AS Statistics Flashcards
Population
The whole set of items that are of interest
Census
Observes or measures every member of a population
Sample
A selection of observations taken from a subset of the population which is used to find out information about the population as a whole
Sampling frame
List of sampling units, with each unit given an identifying name or number
Advantages/disadvantages of a census
Advantages:
Completely accurate result
Disadvantages:
Time consuming, expensive, cannot be used when testing process destroys the item, hard to process large quantity of data
Sample advantages/ disadvantages
Advantages:
Less time consuming/expensive, fewer people have to respond, less data to process than in a census
Disadvantages:
Data may not be as accurate, sample may not be large enough to give data about small subgroups of the population
Sampling units
Individual units of a population
Simple random sample
Where every sample of size n has an equal chance of being selected
Systematic sampling
Required elements are chosen at regular intervals from an ordered list
Stratified sampling
Population is divided into mutually exclusive strata and a random sample is taken from each
Simple random sampling advantages/disadvantages
Advantages: free of bias, easy and cheap to implement for small samples/populations, each sampling unit has a known and equal chance of selection
Disadvantages: not suitable for large populations (time consuming, disruptive, expensive), a sampling frame is needed
Systematic sampling advantages/disadvantages
Advantages: simple and quick to use, suitable for large samples/populations
Disadvantages: a sampling frame is needed, can introduce bias if the sampling frame is not random
Stratified sampling advantages/disadvantages
Advantages: sample accurately reflects population structure, guarantees proportional representation of groups within a population.

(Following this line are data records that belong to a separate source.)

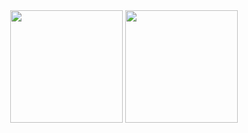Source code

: <div align="center">
  <img height="180em" width="auto" src ="https://github-readme-stats.vercel.app/api?username=ppluuums-jp&count_private=true&show_icons=true&theme=transparent">
  <img height="180em" width="auto" src ="https://github-readme-stats.vercel.app/api/top-langs/?username=ppluuums-jp&layout=compact&hide=vba,html&langs_count=5&theme=transparent">
</div>
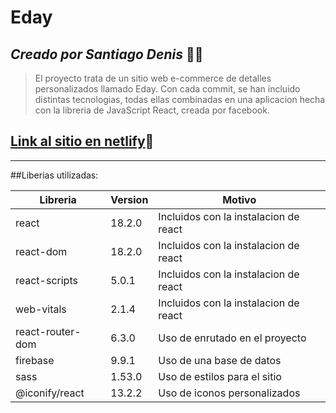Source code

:# Eday

## _Creado por Santiago Denis_ :man_technologist:

>  El proyecto trata de un sitio web e-commerce de detalles personalizados
>  llamado Eday. Con cada commit, se han
>  incluido distintas tecnologias, todas ellas combinadas
>  en una aplicacion hecha con la libreria de JavaScript
>  React, creada por facebook.

## [Link al sitio en netlify](https://eday-pe.netlify.app):rocket:
---

##Liberias utilizadas:

| Libreria | Version | Motivo |
| ------ | ------ | ------ |
| react | 18.2.0 | Incluidos con la instalacion de react |
| react-dom | 18.2.0 | Incluidos con la instalacion de react |
| react-scripts | 5.0.1 | Incluidos con la instalacion de react |
| web-vitals | 2.1.4 | Incluidos con la instalacion de react |
| react-router-dom | 6.3.0 | Uso de enrutado en el proyecto |
| firebase | 9.9.1 | Uso de una base de datos |
| sass | 1.53.0 | Uso de estilos para el sitio |
| @iconify/react | 13.2.2 | Uso de iconos personalizados |

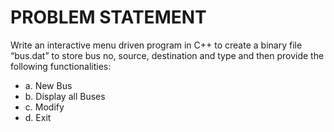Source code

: # PROBLEM STATEMENT
Write an interactive menu driven program in C++ to create a binary file “bus.dat” to store bus no, source, destination and type and then provide the following functionalities:
-	a.	New Bus
-	b.	Display all Buses
-	c.	Modify
-	d.	Exit 
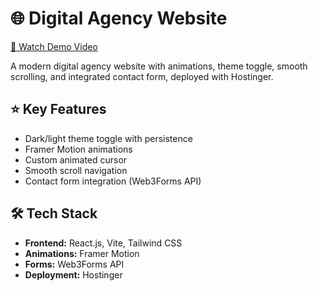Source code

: # 🌐 Digital Agency Website

[🎥 Watch Demo Video](https://res.cloudinary.com/dijsakcjf/video/upload/v1758946739/Agency_giiftx.mp4)

A modern digital agency website with animations, theme toggle, smooth scrolling, and integrated contact form, deployed with Hostinger.

## ⭐ Key Features
- Dark/light theme toggle with persistence  
- Framer Motion animations  
- Custom animated cursor  
- Smooth scroll navigation  
- Contact form integration (Web3Forms API)  

## 🛠 Tech Stack
- **Frontend:** React.js, Vite, Tailwind CSS  
- **Animations:** Framer Motion  
- **Forms:** Web3Forms API  
- **Deployment:** Hostinger  
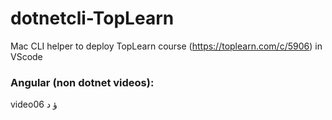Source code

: # dotnetcli-TopLearn
Mac CLI helper to deploy TopLearn course (https://toplearn.com/c/5906) in VScode

### Angular (non dotnet videos):
video06
ؤ د
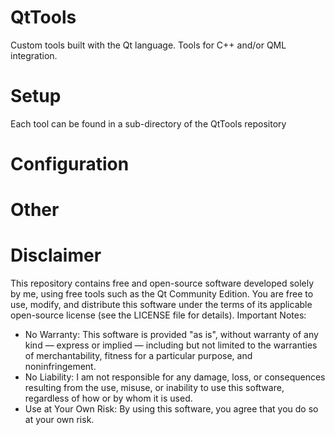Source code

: # QtTools
Custom tools built with the Qt language. 
Tools for C++ and/or QML integration.

# Setup
Each tool can be found in a sub-directory of the QtTools repository

# Configuration

# Other

# Disclaimer
This repository contains free and open-source software developed solely by me, using free tools such as the Qt Community Edition.
You are free to use, modify, and distribute this software under the terms of its applicable open-source license (see the LICENSE file for details).
Important Notes:
  - No Warranty: This software is provided "as is", without warranty of any kind — express or implied — including but not limited to the warranties of merchantability, fitness for a particular purpose, and noninfringement.
  - No Liability: I am not responsible for any damage, loss, or consequences resulting from the use, misuse, or inability to use this software, regardless of how or by whom it is used.
  - Use at Your Own Risk: By using this software, you agree that you do so at your own risk.
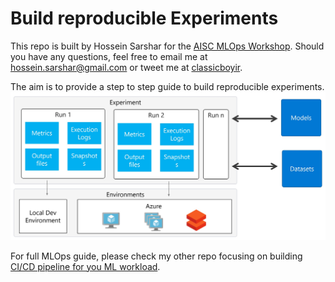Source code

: # Build reproducible Experiments
This repo is built by Hossein Sarshar for the [AISC MLOps Workshop](https://www.eventbrite.ca/e/premium-hands-on-workshop-ml-ops-cloud-for-successful-ml-products-tickets-71406154731?aff=lunch#). Should you have any questions, feel free to email me at hossein.sarshar@gmail.com or tweet me at [classicboyir](https://twitter.com/classicboyir).

The aim is to provide a step to step guide to build reproducible experiments.
![Reproducible Experiments for Machine Learning](assets/reproducible_experiment_azure_machine_learning.jpg)

For full MLOps guide, please check my other repo focusing on building [CI/CD pipeline for you ML workload](https://github.com/classicboyir/build-release-ci-cd).
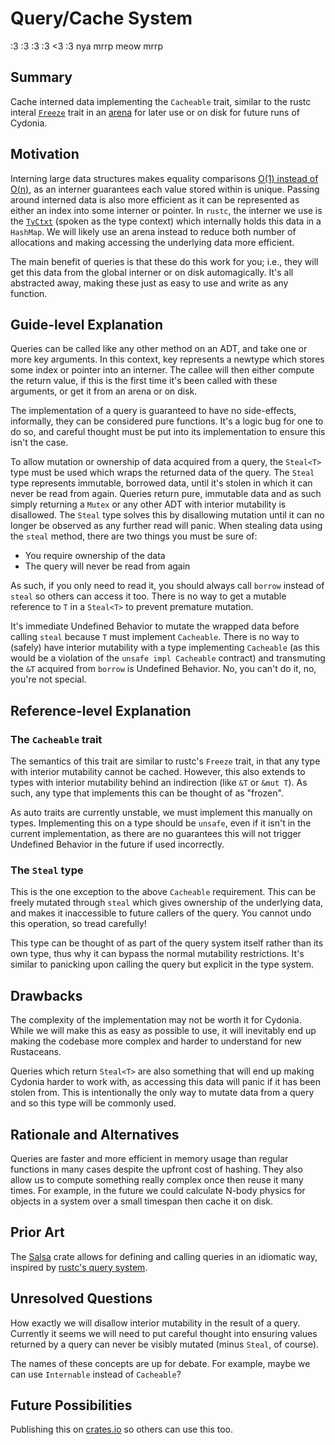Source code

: # Query/Cache System

:3 :3 :3 :3 <3 :3
nya mrrp meow mrrp

## Summary

Cache interned data implementing the `Cacheable` trait, similar to the rustc
interal [`Freeze`](https://stdrs.dev/nightly/x86_64-unknown-linux-gnu/core/marker/trait.Freeze.html)
trait in an [arena](https://stackoverflow.com/questions/12825148/what-is-the-meaning-of-the-term-arena-in-relation-to-memory)
for later use or on disk for future runs of Cydonia.

## Motivation

Interning large data structures makes equality comparisons [O(1) instead of O(n)](https://matklad.github.io/2020/03/22/fast-simple-rust-interner.html),
as an interner guarantees each value stored within is unique. Passing around
interned data is also more efficient as it can be represented as either an index
into some interner or pointer. In `rustc`, the interner we use is the [`TyCtxt`](https://doc.rust-lang.org/nightly/nightly-rustc/rustc_middle/ty/struct.TyCtxt.html)
(spoken as the type context) which internally holds this data in a `HashMap`.
We will likely use an arena instead to reduce both number of allocations and
making accessing the underlying data more efficient.

The main benefit of queries is that these do this work for you; i.e., they will
get this data from the global interner or on disk automagically. It's all
abstracted away, making these just as easy to use and write as any function.

## Guide-level Explanation

Queries can be called like any other method on an ADT, and take one or more key
arguments. In this context, key represents a newtype which stores some index or
pointer into an interner. The callee will then either compute the return value,
if this is the first time it's been called with these arguments, or get it from
an arena or on disk.

The implementation of a query is guaranteed to have no side-effects, informally,
they can be considered pure functions. It's a logic bug for one to do so, and
careful thought must be put into its implementation to ensure this isn't the
case.

To allow mutation or ownership of data acquired from a query, the `Steal<T>`
type must be used which wraps the returned data of the query. The `Steal` type
represents immutable, borrowed data, until it's stolen in which it can never be
read from again. Queries return pure, immutable data and as such simply
returning a `Mutex` or any other ADT with interior mutability is disallowed. The
`Steal` type solves this by disallowing mutation until it can no longer be
observed as any further read will panic. When stealing data using the `steal`
method, there are two things you must be sure of:

- You require ownership of the data
- The query will never be read from again

As such, if you only need to read it, you should always call `borrow` instead of
`steal` so others can access it too. There is no way to get a mutable reference
to `T` in a `Steal<T>` to prevent premature mutation.

It's immediate Undefined Behavior to mutate the wrapped data before calling
`steal` because `T` must implement `Cacheable`. There is no way to (safely)
have interior mutability with a type implementing `Cacheable` (as this would be
a violation of the `unsafe impl Cacheable` contract) and transmuting the `&T`
acquired from `borrow` is Undefined Behavior. No, you can't do it, no, you're
not special.

## Reference-level Explanation

### The `Cacheable` trait

The semantics of this trait are similar to rustc's `Freeze` trait, in that any
type with interior mutability cannot be cached. However, this also extends to
types with interior mutability behind an indirection (like `&T` or `&mut T`). As
such, any type that implements this can be thought of as "frozen".

As auto traits are currently unstable, we must implement this manually on types.
Implementing this on a type should be `unsafe`, even if it isn't in the current
implementation, as there are no guarantees this will not trigger Undefined
Behavior in the future if used incorrectly.

### The `Steal` type

This is the one exception to the above `Cacheable` requirement. This can be
freely mutated through `steal` which gives ownership of the underlying data, and
makes it inaccessible to future callers of the query. You cannot undo this
operation, so tread carefully!

This type can be thought of as part of the query system itself rather than its
own type, thus why it can bypass the normal mutability restrictions. It's
similar to panicking upon calling the query but explicit in the type system.

<!-- TODO: We need to describe the actual query system too. -->

## Drawbacks

The complexity of the implementation may not be worth it for Cydonia. While we
will make this as easy as possible to use, it will inevitably end up making the
codebase more complex and harder to understand for new Rustaceans.

Queries which return `Steal<T>` are also something that will end up making
Cydonia harder to work with, as accessing this data will panic if it has been
stolen from. This is intentionally the only way to mutate data from a query and
so this type will be commonly used.

## Rationale and Alternatives

Queries are faster and more efficient in memory usage than regular functions in
many cases despite the upfront cost of hashing. They also allow us to compute
something really complex once then reuse it many times. For example, in the
future we could calculate N-body physics for objects in a system over a small
timespan then cache it on disk.

## Prior Art

The [Salsa](https://github.com/salsa-rs/salsa) crate allows for defining and
calling queries in an idiomatic way, inspired by [rustc's query system](https://rustc-dev-guide.rust-lang.org/query.html).

## Unresolved Questions

How exactly we will disallow interior mutability in the result of a query.
Currently it seems we will need to put careful thought into ensuring values
returned by a query can never be visibly mutated (minus `Steal`, of course).

The names of these concepts are up for debate. For example, maybe we can use
`Internable` instead of `Cacheable`?

## Future Possibilities

Publishing this on [crates.io](https://crates.io/) so others can use this too.
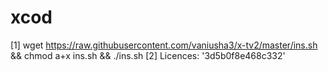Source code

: # xcod
[1] wget https://raw.githubusercontent.com/vaniusha3/x-tv2/master/ins.sh && chmod a+x ins.sh && ./ins.sh
[2] Licences: '3d5b0f8e468c332'
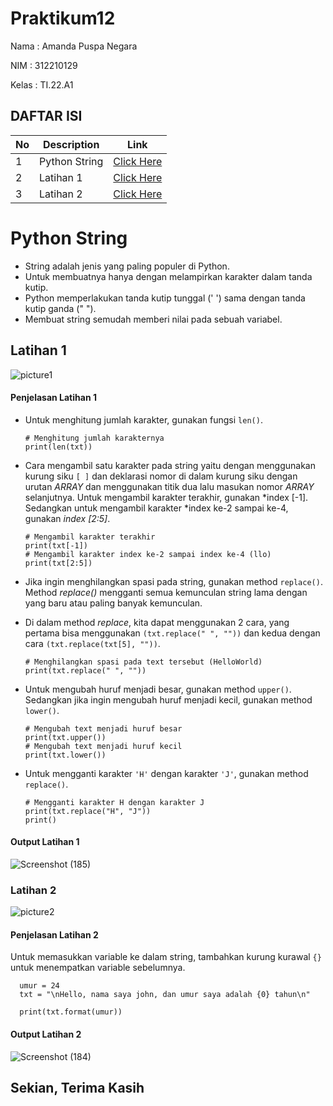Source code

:# Praktikum12

Nama : Amanda Puspa Negara

NIM : 312210129

Kelas : TI.22.A1

## DAFTAR ISI <br>
| No | Description | Link |
|-----|------|-----|
|1|Python String|[Click Here](#pythonstring)|
|2|Latihan 1|[Click Here](#latihan1)|
|3|Latihan 2|[Click Here](#latihan2)|

# Python String
- String adalah jenis yang paling populer di Python.
- Untuk membuatnya hanya dengan melampirkan karakter dalam tanda kutip.
- Python memperlakukan tanda kutip tunggal (' ') sama dengan tanda kutip ganda (" ").
- Membuat string semudah memberi nilai pada sebuah variabel.

## Latihan 1

![picture1](https://user-images.githubusercontent.com/115678845/209599902-6bc8f11b-a66d-4ce9-a396-7855dbc3b080.png)

#### Penjelasan Latihan 1
- Untuk menghitung jumlah karakter, gunakan fungsi `len()`.

      # Menghitung jumlah karakternya
      print(len(txt))
      
- Cara mengambil satu karakter pada string yaitu dengan menggunakan kurung siku `[ ]` dan deklarasi nomor di dalam kurung siku dengan urutan *ARRAY* dan menggunakan titik dua lalu masukan nomor *ARRAY* selanjutnya.
Untuk mengambil karakter terakhir, gunakan *index [-1]. Sedangkan untuk mengambil karakter *index ke-2 sampai ke-4, gunakan *index [2:5]*.

      # Mengambil karakter terakhir
      print(txt[-1])
      # Mengambil karakter index ke-2 sampai index ke-4 (llo)
      print(txt[2:5])
      
- Jika ingin menghilangkan spasi pada string, gunakan method `replace()`. Method *replace()* mengganti semua kemunculan string lama dengan yang baru atau paling banyak kemunculan.
- Di dalam method *replace*, kita dapat menggunakan 2 cara, yang pertama bisa menggunakan `(txt.replace(" ", ""))` dan kedua dengan cara `(txt.replace(txt[5], ""))`.

      # Menghilangkan spasi pada text tersebut (HelloWorld)
      print(txt.replace(" ", ""))
      
- Untuk mengubah huruf menjadi besar, gunakan method `upper()`. Sedangkan jika ingin mengubah huruf menjadi kecil, gunakan method `lower()`.

      # Mengubah text menjadi huruf besar
      print(txt.upper())
      # Mengubah text menjadi huruf kecil
      print(txt.lower())
      
- Untuk mengganti karakter `'H'` dengan karakter `'J'`, gunakan method `replace()`.

      # Mengganti karakter H dengan karakter J
      print(txt.replace("H", "J"))
      print()
      
#### Output Latihan 1
      
![Screenshot (185)](https://user-images.githubusercontent.com/115678845/209603666-7ec3210e-db31-4fe7-b19e-278734a6e932.png)

### Latihan 2

![picture2](https://user-images.githubusercontent.com/115678845/209603716-e42a6ef8-87d7-4806-94e3-4a44d2be68ce.png)

#### Penjelasan Latihan 2
Untuk memasukkan variable ke dalam string, tambahkan kurung kurawal `{}` untuk menempatkan variable sebelumnya.

      umur = 24
      txt = "\nHello, nama saya john, dan umur saya adalah {0} tahun\n"

      print(txt.format(umur))
      
#### Output Latihan 2

![Screenshot (184)](https://user-images.githubusercontent.com/115678845/209603755-cf07128a-625d-4004-a8bc-c1f33e843c09.png)

## Sekian, Terima Kasih
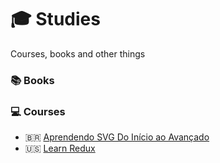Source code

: # :mortar_board: Studies
Courses, books and other things

### :books: Books

### :computer: Courses
 - 🇧🇷 [Aprendendo SVG Do Início ao Avançado](aprendendo-svg-do-inicio-ao-avancado)
 - :us: [Learn Redux](learnredux)
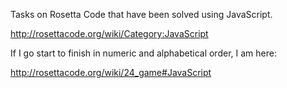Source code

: Tasks on Rosetta Code that have been solved using JavaScript.

http://rosettacode.org/wiki/Category:JavaScript

If I go start to finish in numeric and alphabetical order, I am here:

http://rosettacode.org/wiki/24_game#JavaScript

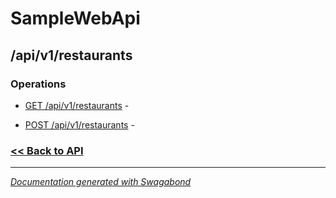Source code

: 
# SampleWebApi

## /api/v1/restaurants

### Operations

* [GET /api/v1/restaurants](../operations/GetApiV1Restaurants.md) -  

* [POST /api/v1/restaurants](../operations/PostApiV1Restaurants.md) -  

 


### [<< Back to API](../SampleWebApi.Readme.md)

*** 

*[Documentation generated with Swagabond](https://github.com/jordanbleu/swagabond)*

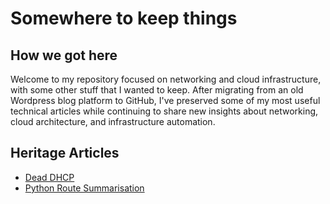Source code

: # Somewhere to keep things

## How we got here
Welcome to my repository focused on networking and cloud infrastructure, with some other stuff that I wanted to keep. After migrating from an old Wordpress blog platform to GitHub, I've preserved some of my most useful technical articles while continuing to share new insights about networking, cloud architecture, and infrastructure automation.

## Heritage Articles

* [Dead DHCP](heritage/dead-dhcp.md)
* [Python Route Summarisation](heritage/python-route-summarisation.md)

Disadvantages: population must be classified into distinct strata, selection within each stratum suffers from same disadvantages as simple random sampling
Quota sampling
an interviewer or researcher selects a sample that reflects the characteristics of the whole population
Opportunity sampling
Consists of taking the sample from people who are available at the time the study is carried out and who fit the criteria you are looking for
Quota sampling advantages/disadvantages
Advantages: allows a small sample to still be representative of the whole population, no sampling frame required, quick, easy and inexpensive, allows for easy comparison between different groups within a population
Disadvantages: non-random sampling can introduce bias, population must be divided into groups which can be costly and inaccurate, increasing scope of study increases number of groups (adding time and expense), non-responses are not recorded as such
Opportunity sampling advantages/disadvantages
Advantages: easy to carry out, inexpensive
Disadvantages: unlikely to provide a representative sample, highly dependent on individual researcher
Quantitative data/variables
variables or data associated with numerical observations
Qualitative data/variables
variables or data associated with non-numerical observations
continuous variable
a variable that can take any value in a given range
discrete variable
a variable that can take only specific values in a given range
grouped frequency table (gft)
the specific data values are not shown but are included in groups (or classes)
mid-point (gft)
average of class boundaries
Daily mean temperature units
degrees Celsius
Daily total rainfall units
mm
Amounts less than 0.05 mm are recorded as ‘tr’ or ‘trace’
Daily total sunshine
recorded to the nearest tenth of an hour
Daily mean windspeed/daily maximum gust units
knots
Daily maximum relative humidity
Given as a percentage of air saturation with water vapour.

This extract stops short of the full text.